• [Directions] Copy out each line below in which the string "mbox" appears.

• [Entries shown]
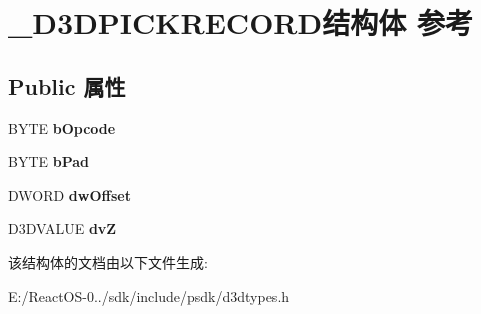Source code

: \hypertarget{struct___d3_d_p_i_c_k_r_e_c_o_r_d}{}\section{\+\_\+\+D3\+D\+P\+I\+C\+K\+R\+E\+C\+O\+R\+D结构体 参考}
\label{struct___d3_d_p_i_c_k_r_e_c_o_r_d}
\subsection*{Public 属性}
\begin{DoxyCompactItemize}
\item 
\mbox{\label{struct___d3_d_p_i_c_k_r_e_c_o_r_d_a99cbd1a915b089ada437b4b3da49ce8e}} 
B\+Y\+TE {\bfseries b\+Opcode}
\item 
\mbox{\label{struct___d3_d_p_i_c_k_r_e_c_o_r_d_ad8c5dfa3de87839e7b16fd97ff22ba82}} 
B\+Y\+TE {\bfseries b\+Pad}
\item 
\mbox{\label{struct___d3_d_p_i_c_k_r_e_c_o_r_d_ac134c2f1185fb87ad3f5bdd950e9741a}} 
D\+W\+O\+RD {\bfseries dw\+Offset}
\item 
\mbox{\label{struct___d3_d_p_i_c_k_r_e_c_o_r_d_a102cbeb0da6af854fd90435af137216e}} 
D3\+D\+V\+A\+L\+UE {\bfseries dvZ}
\end{DoxyCompactItemize}


该结构体的文档由以下文件生成\+:\begin{DoxyCompactItemize}
\item 
E\+:/\+React\+O\+S-\/0../sdk/include/psdk/d3dtypes.\+h\end{DoxyCompactItemize}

• [Your solution]
\mbox{\label{struct___d3_d_p_i_c_k_r_e_c_o_r_d_a99cbd1a915b089ada437b4b3da49ce8e}} 
\mbox{\label{struct___d3_d_p_i_c_k_r_e_c_o_r_d_ad8c5dfa3de87839e7b16fd97ff22ba82}} 
\mbox{\label{struct___d3_d_p_i_c_k_r_e_c_o_r_d_ac134c2f1185fb87ad3f5bdd950e9741a}} 
\mbox{\label{struct___d3_d_p_i_c_k_r_e_c_o_r_d_a102cbeb0da6af854fd90435af137216e}} 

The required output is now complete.